Implementation of 2D TM Wave FDTD Simulation Using PML Absorbing Boundary Conditions

This program implements Finite-Difference Time-Domain (FDTD) simulation for 2D Transverse Magnetic (TM) waves using Perfectly Matched Layer (PML) absorbing boundary conditions. The PML algorithm serves as a specialized computational technique that simulates electromagnetic wave absorption at the boundaries of the computational domain. By implementing appropriate absorbing boundary conditions through PML layers, the program significantly reduces numerical reflections and improves simulation accuracy. Key implementation aspects include: PML parameter optimization for gradual wave attenuation, convolutional PML implementation for broad frequency absorption, and proper field component splitting at boundary interfaces. The code structure typically involves separate update equations for field components within the PML regions using anisotropic material properties, while maintaining standard FDTD equations in the main computational domain.
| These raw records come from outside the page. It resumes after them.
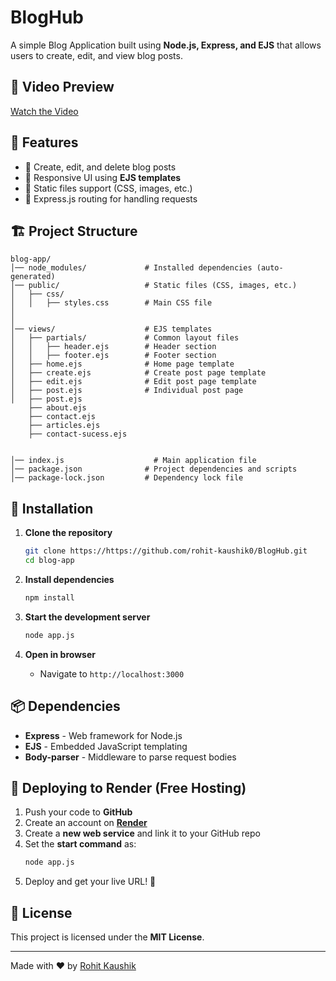 # BlogHub


A simple Blog Application built using **Node.js, Express, and EJS** that allows users to create, edit, and view blog posts.

## 🎥 Video Preview

[Watch the Video](https://www.linkedin.com/feed/update/urn:li:activity:7301961724830658560/)


## 🚀 Features

- 📝 Create, edit, and delete blog posts
- 🎨 Responsive UI using **EJS templates**
- 📂 Static files support (CSS, images, etc.)
- 🔄 Express.js routing for handling requests



## 🏗️ Project Structure

```
blog-app/
│── node_modules/             # Installed dependencies (auto-generated)
│── public/                   # Static files (CSS, images, etc.)
│   ├── css/
│   │   ├── styles.css        # Main CSS file
│   
│
│── views/                    # EJS templates
│   ├── partials/             # Common layout files
│   │   ├── header.ejs        # Header section
│   │   ├── footer.ejs        # Footer section
│   ├── home.ejs              # Home page template
│   ├── create.ejs            # Create post page template
│   ├── edit.ejs              # Edit post page template
│   ├── post.ejs              # Individual post page
│   ├── post.ejs
    ├── about.ejs
    ├── contact.ejs
    ├── articles.ejs
    ├── contact-sucess.ejs   
 

│── index.js                    # Main application file
│── package.json              # Project dependencies and scripts
│── package-lock.json         # Dependency lock file
```

## 🔧 Installation

1. **Clone the repository**
   ```sh
   git clone https://https://github.com/rohit-kaushik0/BlogHub.git
   cd blog-app
   ```

2. **Install dependencies**
   ```sh
   npm install
   ```

3. **Start the development server**
   ```sh
   node app.js
   ```

4. **Open in browser**
   - Navigate to `http://localhost:3000`

## 📦 Dependencies

- **Express** - Web framework for Node.js
- **EJS** - Embedded JavaScript templating
- **Body-parser** - Middleware to parse request bodies

## 🚀 Deploying to Render (Free Hosting)

1. Push your code to **GitHub**
2. Create an account on **[Render](https://render.com/)**
3. Create a **new web service** and link it to your GitHub repo
4. Set the **start command** as:
   ```sh
   node app.js
   ```
5. Deploy and get your live URL! 🎉

## 📜 License

This project is licensed under the **MIT License**.

---

Made with ❤️ by [Rohit Kaushik](https://github.com/rohit-kaushik0)

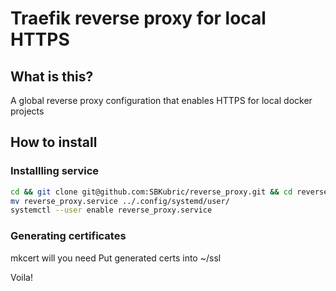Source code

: # Traefik reverse proxy for local HTTPS

## What is this?

A global reverse proxy configuration that enables HTTPS for local docker projects

## How to install

### Installling service
```bash
cd && git clone git@github.com:SBKubric/reverse_proxy.git && cd reverse_proxy
mv reverse_proxy.service ../.config/systemd/user/
systemctl --user enable reverse_proxy.service
```

### Generating certificates
mkcert will you need
Put generated certs into ~/ssl

Voila!
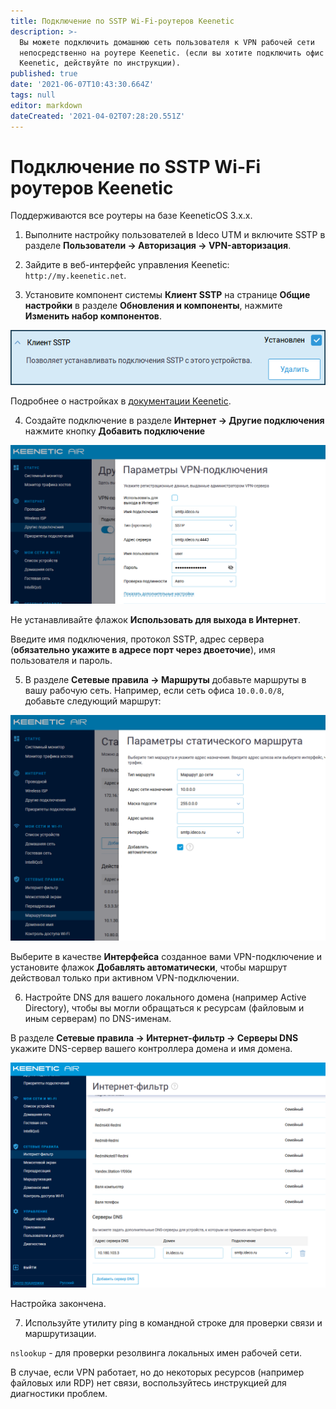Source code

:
 ```yaml
---
title: Подключение по SSTP Wi-Fi-роутеров Keenetic
description: >-
  Вы можете подключить домашнюю сеть пользователя к VPN рабочей сети
  непосредственно на роутере Keenetic. (если вы хотите подключить офис с
  Keenetic, действуйте по инструкции).
published: true
date: '2021-06-07T10:43:30.664Z'
tags: null
editor: markdown
dateCreated: '2021-04-02T07:28:20.551Z'
---
```


# Подключение по SSTP Wi-Fi роутеров Keenetic

Поддерживаются все роутеры на базе KeeneticOS 3.х.х.

1. Выполните настройку пользователей в Ideco UTM и включите SSTP в разделе **Пользователи -&gt; Авторизация -&gt; VPN-авторизация**.

2. Зайдите в веб-интерфейс управления Keenetic: `http://my.keenetic.net`.

3. Установите компонент системы **Клиент SSTP** на странице **Общие настройки** в разделе **Обновления и компоненты**, нажмите **Изменить набор компонентов**.

![](../../../../.gitbook/assets/sstp-c-01%20%282%29%20%282%29%20%282%29%20%282%29%20%282%29%20%281%29.png)

Подробнее о настройках в [документации Keenetic](https://help.keenetic.com/hc/ru/articles/360000599979-%D0%9A%D0%BB%D0%B8%D0%B5%D0%BD%D1%82-SSTP).

4. Создайте подключение в разделе **Интернет -&gt; Другие подключения** нажмите кнопку **Добавить подключение**

![](../../../../.gitbook/assets/sstp-c-02.png)

Не устанавливайте флажок **Использовать для выхода в Интернет**.

Введите имя подключения, протокол SSTP, адрес сервера \(**обязательно укажите в адресе порт через двоеточие**\), имя пользователя и пароль.

5. В разделе **Сетевые правила -&gt; Маршруты** добавьте маршруты в вашу рабочую сеть. Например, если сеть офиса `10.0.0.0/8`, добавьте следующий маршрут:

![](../../../../.gitbook/assets/16842860.png)

Выберите в качестве **Интерфейса** созданное вами VPN-подключение и установите флажок **Добавлять автоматически**, чтобы маршрут действовал только при активном VPN-подключении.

6. Настройте DNS для вашего локального домена \(например Active Directory\), чтобы вы могли обращаться к ресурсам \(файловым и иным серверам\) по DNS-именам.

В разделе **Сетевые правила -&gt; Интернет-фильтр -&gt; Серверы DNS** укажите DNS-сервер вашего контроллера домена и имя домена.

![](../../../../.gitbook/assets/16842861.png)

Настройка закончена.

7. Используйте утилиту ping в командной строке для проверки связи и маршрутизации.

`nslookup` - для проверки резолвинга локальных имен рабочей сети.

В случае, если VPN работает, но до некоторых ресурсов \(например файловых или RDP\) нет связи, воспользуйтесь инструкцией для диагностики проблем.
This approach enables effective simulation of wave propagation without artificial reflections from domain boundaries, making it suitable for open-region electromagnetic problems. The program achieves 2D TM wave FDTD simulation through careful PML implementation that ensures numerical stability while maintaining the divergence-free condition for electromagnetic fields. The TM wave formulation specifically handles Ez, Hx, and Hy field components with appropriate boundary condition treatments.